[Source records]
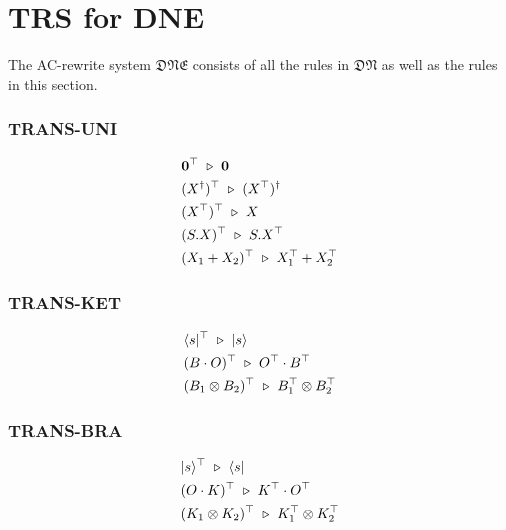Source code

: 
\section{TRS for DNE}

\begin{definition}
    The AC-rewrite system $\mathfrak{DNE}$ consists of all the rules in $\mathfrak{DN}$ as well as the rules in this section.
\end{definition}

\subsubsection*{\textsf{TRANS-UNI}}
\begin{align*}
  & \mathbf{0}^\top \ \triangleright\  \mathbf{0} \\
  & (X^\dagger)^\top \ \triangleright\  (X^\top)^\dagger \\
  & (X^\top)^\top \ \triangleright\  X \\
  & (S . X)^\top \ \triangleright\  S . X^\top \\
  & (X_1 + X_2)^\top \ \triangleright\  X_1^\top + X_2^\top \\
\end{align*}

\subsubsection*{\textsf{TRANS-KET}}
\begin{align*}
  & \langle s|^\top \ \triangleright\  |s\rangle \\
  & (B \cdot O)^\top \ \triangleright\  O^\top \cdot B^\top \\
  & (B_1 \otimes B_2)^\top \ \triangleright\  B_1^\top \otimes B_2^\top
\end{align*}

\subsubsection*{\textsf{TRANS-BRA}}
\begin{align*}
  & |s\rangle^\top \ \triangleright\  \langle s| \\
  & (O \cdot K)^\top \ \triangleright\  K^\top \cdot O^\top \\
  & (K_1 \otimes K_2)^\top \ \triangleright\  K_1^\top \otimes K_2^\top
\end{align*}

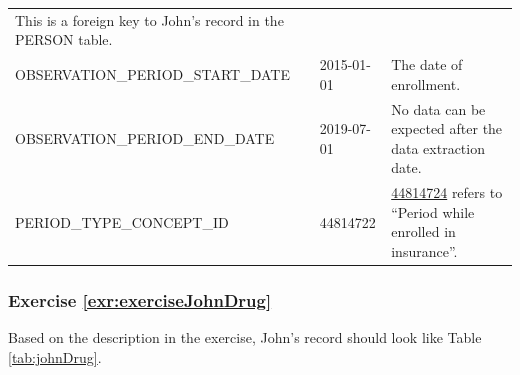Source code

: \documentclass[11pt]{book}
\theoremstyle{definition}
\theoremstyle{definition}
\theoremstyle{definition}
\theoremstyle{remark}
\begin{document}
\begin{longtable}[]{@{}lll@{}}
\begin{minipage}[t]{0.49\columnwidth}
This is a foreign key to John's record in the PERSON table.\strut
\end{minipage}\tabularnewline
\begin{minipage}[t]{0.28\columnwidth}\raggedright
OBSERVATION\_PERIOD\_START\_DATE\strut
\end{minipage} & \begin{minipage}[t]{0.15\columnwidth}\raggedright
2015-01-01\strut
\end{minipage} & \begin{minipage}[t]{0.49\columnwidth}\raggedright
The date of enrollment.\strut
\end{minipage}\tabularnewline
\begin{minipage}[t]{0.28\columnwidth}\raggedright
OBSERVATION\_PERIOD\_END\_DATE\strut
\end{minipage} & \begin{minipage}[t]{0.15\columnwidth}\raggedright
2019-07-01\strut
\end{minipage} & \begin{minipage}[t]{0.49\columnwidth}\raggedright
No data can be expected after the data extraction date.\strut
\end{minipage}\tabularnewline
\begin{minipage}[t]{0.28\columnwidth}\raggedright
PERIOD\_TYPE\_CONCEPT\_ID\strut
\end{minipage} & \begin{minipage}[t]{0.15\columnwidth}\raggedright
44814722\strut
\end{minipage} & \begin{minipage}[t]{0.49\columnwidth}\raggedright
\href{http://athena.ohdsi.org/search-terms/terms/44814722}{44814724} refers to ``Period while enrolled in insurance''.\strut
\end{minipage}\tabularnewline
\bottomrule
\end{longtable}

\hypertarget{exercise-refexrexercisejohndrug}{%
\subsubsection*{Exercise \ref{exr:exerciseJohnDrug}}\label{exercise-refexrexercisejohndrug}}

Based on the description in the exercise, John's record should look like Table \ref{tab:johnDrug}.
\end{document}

### PROBLEM STATEMENT
What is needed is an exact repetition of every entry, without the pictures.

### RESPONSE TO THE TASK
Source code

: 
\section{TRS for DNE}

\begin{definition}
    The AC-rewrite system $\mathfrak{DNE}$ consists of all the rules in $\mathfrak{DN}$ as well as the rules in this section.
\end{definition}

\subsubsection*{\textsf{TRANS-UNI}}
\begin{align*}
  & \mathbf{0}^\top \ \triangleright\  \mathbf{0} \\
  & (X^\dagger)^\top \ \triangleright\  (X^\top)^\dagger \\
  & (X^\top)^\top \ \triangleright\  X \\
  & (S . X)^\top \ \triangleright\  S . X^\top \\
  & (X_1 + X_2)^\top \ \triangleright\  X_1^\top + X_2^\top \\
\end{align*}

\subsubsection*{\textsf{TRANS-KET}}
\begin{align*}
  & \langle s|^\top \ \triangleright\  |s\rangle \\
  & (B \cdot O)^\top \ \triangleright\  O^\top \cdot B^\top \\
  & (B_1 \otimes B_2)^\top \ \triangleright\  B_1^\top \otimes B_2^\top
\end{align*}

\subsubsection*{\textsf{TRANS-BRA}}
\begin{align*}
  & |s\rangle^\top \ \triangleright\  \langle s| \\
  & (O \cdot K)^\top \ \triangleright\  K^\top \cdot O^\top \\
  & (K_1 \otimes K_2)^\top \ \triangleright\  K_1^\top \otimes K_2^\top
\end{align*}

Source code

: \documentclass[11pt]{book}
\theoremstyle{definition}
\theoremstyle{definition}
\theoremstyle{definition}
\theoremstyle{remark}
\begin{document}
\begin{longtable}[]{@{}lll@{}}
\begin{minipage}[t]{0.49\columnwidth}
This is a foreign key to John's record in the PERSON table.\strut
\end{minipage}\tabularnewline
\begin{minipage}[t]{0.28\columnwidth}\raggedright
OBSERVATION\_PERIOD\_START\_DATE\strut
\end{minipage} & \begin{minipage}[t]{0.15\columnwidth}\raggedright
2015-01-01\strut
\end{minipage} & \begin{minipage}[t]{0.49\columnwidth}\raggedright
The date of enrollment.\strut
\end{minipage}\tabularnewline
\begin{minipage}[t]{0.28\columnwidth}\raggedright
OBSERVATION\_PERIOD\_END\_DATE\strut
\end{minipage} & \begin{minipage}[t]{0.15\columnwidth}\raggedright
2019-07-01\strut
\end{minipage} & \begin{minipage}[t]{0.49\columnwidth}\raggedright
No data can be expected after the data extraction date.\strut
\end{minipage}\tabularnewline
\begin{minipage}[t]{0.28\columnwidth}\raggedright
PERIOD\_TYPE\_CONCEPT\_ID\strut
\end{minipage} & \begin{minipage}[t]{0.15\columnwidth}\raggedright
44814722\strut
\end{minipage} & \begin{minipage}[t]{0.49\columnwidth}\raggedright
\href{http://athena.ohdsi.org/search-terms/terms/44814722}{44814724} refers to ``Period while enrolled in insurance''.\strut
\end{minipage}\tabularnewline
\bottomrule
\end{longtable}

\hypertarget{exercise-refexrexercisejohndrug}{%
\subsubsection*{Exercise \ref{exr:exerciseJohnDrug}}\label{exercise-refexrexercisejohndrug}}

Based on the description in the exercise, John's record should look like Table \ref{tab:johnDrug}.
\end{document}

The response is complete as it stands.